Bergdahl could face a life sentence if convicted of the charge, which accuses him of endangering fellow soldiers when he “left without authority; and wrongfully caused search and recovery operations.”
Huffman and others say the misbehavior charge allows authorities to allege that Bergdahl not only left his unit with one less soldier, but that his deliberate action put soldiers who searched for him in harm’s way. The Pentagon has said there is no evidence anyone died searching for Bergdahl.
“You’re able to say that what he did had a particular impact or put particular people at risk. It is less generic than just quitting,” said Lawrence Morris, a retired Army colonel who served as the branch’s top prosecutor and top public defender.
The Obama administration has been criticized both for agreeing to release five Taliban operatives from the Guantanamo Bay prison and for heralding Bergdahl’s return to the U.S. with an announcement in the White House Rose Garden. The administration stood by the way it secured his release even after the charges were announced. The military has scheduled an initial court appearance known as an Article 32 hearing for Bergdahl on Sept. 17 at Fort Sam Houston, Texas. The proceeding is similar to a civilian grand jury, and afterward the case could be referred to a court-martial and go to trial.
Misbehavior before the enemy was used hundreds of times during World War II, but scholars say its use appears to have dwindled in conflicts since then. Misbehavior before the enemy cases were tried at least 494 times for soldiers in Europe between 1942 and 1945, according to a Military Law Review article.

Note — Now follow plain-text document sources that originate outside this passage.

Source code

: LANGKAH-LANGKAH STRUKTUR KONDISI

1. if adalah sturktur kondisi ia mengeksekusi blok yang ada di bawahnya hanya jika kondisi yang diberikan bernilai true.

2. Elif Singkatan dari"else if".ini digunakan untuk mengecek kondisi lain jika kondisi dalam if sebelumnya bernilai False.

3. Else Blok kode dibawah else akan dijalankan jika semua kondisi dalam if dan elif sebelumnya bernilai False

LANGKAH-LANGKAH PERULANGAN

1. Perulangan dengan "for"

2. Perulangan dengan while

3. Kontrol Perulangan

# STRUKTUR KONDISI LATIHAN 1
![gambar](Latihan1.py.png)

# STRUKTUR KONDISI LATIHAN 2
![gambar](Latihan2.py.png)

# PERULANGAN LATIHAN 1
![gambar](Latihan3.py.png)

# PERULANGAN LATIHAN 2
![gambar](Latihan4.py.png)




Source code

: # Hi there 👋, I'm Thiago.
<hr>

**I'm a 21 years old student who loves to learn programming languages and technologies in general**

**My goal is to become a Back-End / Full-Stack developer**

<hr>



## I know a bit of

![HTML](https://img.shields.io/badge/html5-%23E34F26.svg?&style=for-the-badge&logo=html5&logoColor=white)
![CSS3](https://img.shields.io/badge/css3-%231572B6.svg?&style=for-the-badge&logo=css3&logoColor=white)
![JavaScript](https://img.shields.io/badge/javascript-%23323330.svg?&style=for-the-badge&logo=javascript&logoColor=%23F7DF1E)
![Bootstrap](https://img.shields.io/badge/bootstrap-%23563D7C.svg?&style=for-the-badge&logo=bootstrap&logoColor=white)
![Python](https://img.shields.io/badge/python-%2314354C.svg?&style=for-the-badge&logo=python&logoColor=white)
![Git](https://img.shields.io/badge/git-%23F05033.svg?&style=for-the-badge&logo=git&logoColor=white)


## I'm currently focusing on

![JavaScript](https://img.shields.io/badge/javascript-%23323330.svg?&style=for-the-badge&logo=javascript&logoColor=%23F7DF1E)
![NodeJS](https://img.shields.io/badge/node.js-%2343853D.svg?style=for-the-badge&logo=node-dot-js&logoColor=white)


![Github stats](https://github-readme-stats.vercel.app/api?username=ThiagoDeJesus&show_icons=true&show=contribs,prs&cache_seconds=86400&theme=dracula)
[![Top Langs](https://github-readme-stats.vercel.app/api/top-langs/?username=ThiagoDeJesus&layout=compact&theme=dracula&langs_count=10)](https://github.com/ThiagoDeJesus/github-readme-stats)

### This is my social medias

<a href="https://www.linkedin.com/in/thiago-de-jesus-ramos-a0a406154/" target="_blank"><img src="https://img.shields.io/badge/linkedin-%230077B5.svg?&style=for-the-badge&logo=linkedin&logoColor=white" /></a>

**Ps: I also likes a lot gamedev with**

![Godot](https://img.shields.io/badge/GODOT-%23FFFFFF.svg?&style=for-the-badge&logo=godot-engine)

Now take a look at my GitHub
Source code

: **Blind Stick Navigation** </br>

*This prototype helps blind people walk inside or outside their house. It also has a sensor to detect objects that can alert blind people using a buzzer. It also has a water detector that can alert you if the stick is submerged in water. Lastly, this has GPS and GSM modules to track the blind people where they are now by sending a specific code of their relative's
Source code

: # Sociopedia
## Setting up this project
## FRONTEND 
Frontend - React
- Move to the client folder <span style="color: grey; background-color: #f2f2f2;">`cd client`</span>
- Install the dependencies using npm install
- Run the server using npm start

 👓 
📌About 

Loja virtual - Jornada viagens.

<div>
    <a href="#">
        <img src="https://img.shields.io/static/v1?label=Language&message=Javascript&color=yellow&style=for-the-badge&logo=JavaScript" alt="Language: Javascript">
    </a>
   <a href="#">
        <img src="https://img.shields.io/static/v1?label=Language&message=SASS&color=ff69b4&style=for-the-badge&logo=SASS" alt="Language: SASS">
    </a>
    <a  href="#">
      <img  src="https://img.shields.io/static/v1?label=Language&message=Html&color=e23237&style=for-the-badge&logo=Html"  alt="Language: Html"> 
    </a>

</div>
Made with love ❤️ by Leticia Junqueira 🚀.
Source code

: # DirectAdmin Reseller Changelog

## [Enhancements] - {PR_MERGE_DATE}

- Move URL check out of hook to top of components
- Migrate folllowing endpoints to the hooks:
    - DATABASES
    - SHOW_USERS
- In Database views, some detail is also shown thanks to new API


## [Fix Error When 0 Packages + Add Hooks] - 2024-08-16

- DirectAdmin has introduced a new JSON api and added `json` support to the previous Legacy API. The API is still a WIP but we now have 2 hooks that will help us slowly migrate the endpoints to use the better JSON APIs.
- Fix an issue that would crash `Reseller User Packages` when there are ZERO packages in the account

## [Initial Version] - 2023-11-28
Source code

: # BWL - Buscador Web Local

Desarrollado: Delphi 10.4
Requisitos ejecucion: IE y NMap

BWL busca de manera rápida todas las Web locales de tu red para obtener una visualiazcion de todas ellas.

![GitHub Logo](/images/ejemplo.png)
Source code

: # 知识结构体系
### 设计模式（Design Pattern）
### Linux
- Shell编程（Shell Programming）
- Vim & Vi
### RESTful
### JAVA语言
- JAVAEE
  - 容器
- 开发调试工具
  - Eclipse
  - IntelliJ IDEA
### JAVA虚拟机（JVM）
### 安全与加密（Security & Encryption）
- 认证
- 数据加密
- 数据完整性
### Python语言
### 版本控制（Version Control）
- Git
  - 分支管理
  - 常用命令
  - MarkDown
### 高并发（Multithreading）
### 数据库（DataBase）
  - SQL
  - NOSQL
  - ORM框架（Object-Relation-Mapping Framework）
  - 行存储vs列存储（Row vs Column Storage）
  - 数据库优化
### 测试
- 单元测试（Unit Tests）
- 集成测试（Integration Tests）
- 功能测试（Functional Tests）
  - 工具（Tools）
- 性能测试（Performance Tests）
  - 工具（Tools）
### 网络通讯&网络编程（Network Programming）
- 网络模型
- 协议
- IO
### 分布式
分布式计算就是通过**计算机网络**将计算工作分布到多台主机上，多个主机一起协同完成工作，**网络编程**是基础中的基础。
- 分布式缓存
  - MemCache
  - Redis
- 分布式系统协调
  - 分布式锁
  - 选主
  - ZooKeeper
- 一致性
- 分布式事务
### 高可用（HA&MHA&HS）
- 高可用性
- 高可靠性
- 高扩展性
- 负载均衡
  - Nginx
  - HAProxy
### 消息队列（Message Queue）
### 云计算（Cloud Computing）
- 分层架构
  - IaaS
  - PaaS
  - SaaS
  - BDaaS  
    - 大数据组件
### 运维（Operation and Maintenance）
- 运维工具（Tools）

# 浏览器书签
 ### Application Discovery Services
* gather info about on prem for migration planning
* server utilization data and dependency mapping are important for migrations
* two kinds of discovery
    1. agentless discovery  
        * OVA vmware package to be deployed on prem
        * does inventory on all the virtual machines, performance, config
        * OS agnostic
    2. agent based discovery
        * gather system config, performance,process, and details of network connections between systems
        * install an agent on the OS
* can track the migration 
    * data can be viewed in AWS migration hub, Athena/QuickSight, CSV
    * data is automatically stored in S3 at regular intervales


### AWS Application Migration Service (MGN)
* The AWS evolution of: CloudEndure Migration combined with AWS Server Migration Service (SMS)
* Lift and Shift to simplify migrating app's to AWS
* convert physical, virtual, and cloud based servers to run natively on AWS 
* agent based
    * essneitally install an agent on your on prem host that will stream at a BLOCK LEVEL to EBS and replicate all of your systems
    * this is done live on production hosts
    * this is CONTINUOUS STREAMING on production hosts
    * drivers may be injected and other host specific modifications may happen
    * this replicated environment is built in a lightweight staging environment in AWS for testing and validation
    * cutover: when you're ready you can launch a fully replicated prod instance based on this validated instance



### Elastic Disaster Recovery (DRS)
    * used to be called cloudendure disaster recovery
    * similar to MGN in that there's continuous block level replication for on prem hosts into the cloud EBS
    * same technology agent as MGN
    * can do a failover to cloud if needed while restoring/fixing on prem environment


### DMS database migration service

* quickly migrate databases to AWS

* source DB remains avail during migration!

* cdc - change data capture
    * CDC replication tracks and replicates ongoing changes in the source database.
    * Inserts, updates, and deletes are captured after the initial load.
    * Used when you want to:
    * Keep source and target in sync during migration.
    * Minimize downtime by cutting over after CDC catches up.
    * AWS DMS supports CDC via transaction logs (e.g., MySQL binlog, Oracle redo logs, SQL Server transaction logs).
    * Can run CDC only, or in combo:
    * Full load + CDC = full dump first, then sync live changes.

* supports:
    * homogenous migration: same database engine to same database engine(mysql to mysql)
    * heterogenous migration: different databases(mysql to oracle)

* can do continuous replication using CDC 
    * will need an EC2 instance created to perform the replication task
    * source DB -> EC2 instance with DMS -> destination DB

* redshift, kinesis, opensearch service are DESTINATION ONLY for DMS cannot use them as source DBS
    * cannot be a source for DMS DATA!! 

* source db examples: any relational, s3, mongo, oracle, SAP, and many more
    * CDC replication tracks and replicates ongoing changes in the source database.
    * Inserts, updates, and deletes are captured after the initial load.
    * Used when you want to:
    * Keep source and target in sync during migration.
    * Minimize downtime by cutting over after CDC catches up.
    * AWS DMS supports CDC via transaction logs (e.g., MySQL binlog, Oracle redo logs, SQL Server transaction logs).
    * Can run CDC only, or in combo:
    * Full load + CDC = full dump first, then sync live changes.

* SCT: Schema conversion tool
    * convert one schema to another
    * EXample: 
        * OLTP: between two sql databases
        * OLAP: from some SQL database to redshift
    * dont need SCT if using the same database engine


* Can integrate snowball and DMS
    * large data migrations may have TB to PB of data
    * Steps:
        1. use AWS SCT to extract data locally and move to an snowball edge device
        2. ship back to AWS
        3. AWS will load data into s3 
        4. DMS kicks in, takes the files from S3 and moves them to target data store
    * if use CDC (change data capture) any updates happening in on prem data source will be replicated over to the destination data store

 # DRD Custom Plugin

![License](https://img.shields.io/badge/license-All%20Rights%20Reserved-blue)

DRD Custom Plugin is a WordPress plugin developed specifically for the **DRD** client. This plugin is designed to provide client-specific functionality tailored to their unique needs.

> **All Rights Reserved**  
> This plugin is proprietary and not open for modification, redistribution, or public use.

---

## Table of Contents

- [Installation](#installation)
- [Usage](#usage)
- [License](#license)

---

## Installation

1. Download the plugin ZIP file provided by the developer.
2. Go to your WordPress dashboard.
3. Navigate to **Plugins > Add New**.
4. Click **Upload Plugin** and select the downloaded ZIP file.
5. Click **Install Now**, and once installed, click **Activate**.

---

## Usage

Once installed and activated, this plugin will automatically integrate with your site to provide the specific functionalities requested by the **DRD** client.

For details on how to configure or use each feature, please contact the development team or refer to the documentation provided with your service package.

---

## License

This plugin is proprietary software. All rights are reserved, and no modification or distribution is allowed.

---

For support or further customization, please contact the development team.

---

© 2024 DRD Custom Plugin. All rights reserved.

Legal databases and media accounts turn up only a few misbehavior cases since 2001 when fighting began in Afghanistan, followed by Iraq less than two years later. By contrast, statistics show the U.S. Army prosecuted about 1,900 desertion cases between 2001 and the end of 2014.
The misbehavior charge is included in Article 99 of the military justice code, which is best known for its use to prosecute cases of cowardice. However, Article 99 encompasses nine different offenses including several not necessarily motivated by cowardice, such as causing a false alarm or endangering one’s unit — the charge Bergdahl faces.
The complexity of Article 99 may be a reason it’s not frequently used, said Morris, who published a book on the military justice system.
“It is of course more complicated than the desertion charge, not as well understood, a higher burden on the government to prove,” he said.
Bergdahl’s attorney, Eugene Fidell, has argued his client is being charged twice for the same action, saying that “it’s unfortunate that someone got creative in drafting the charge sheet and figured out two ways to charge the same thing.”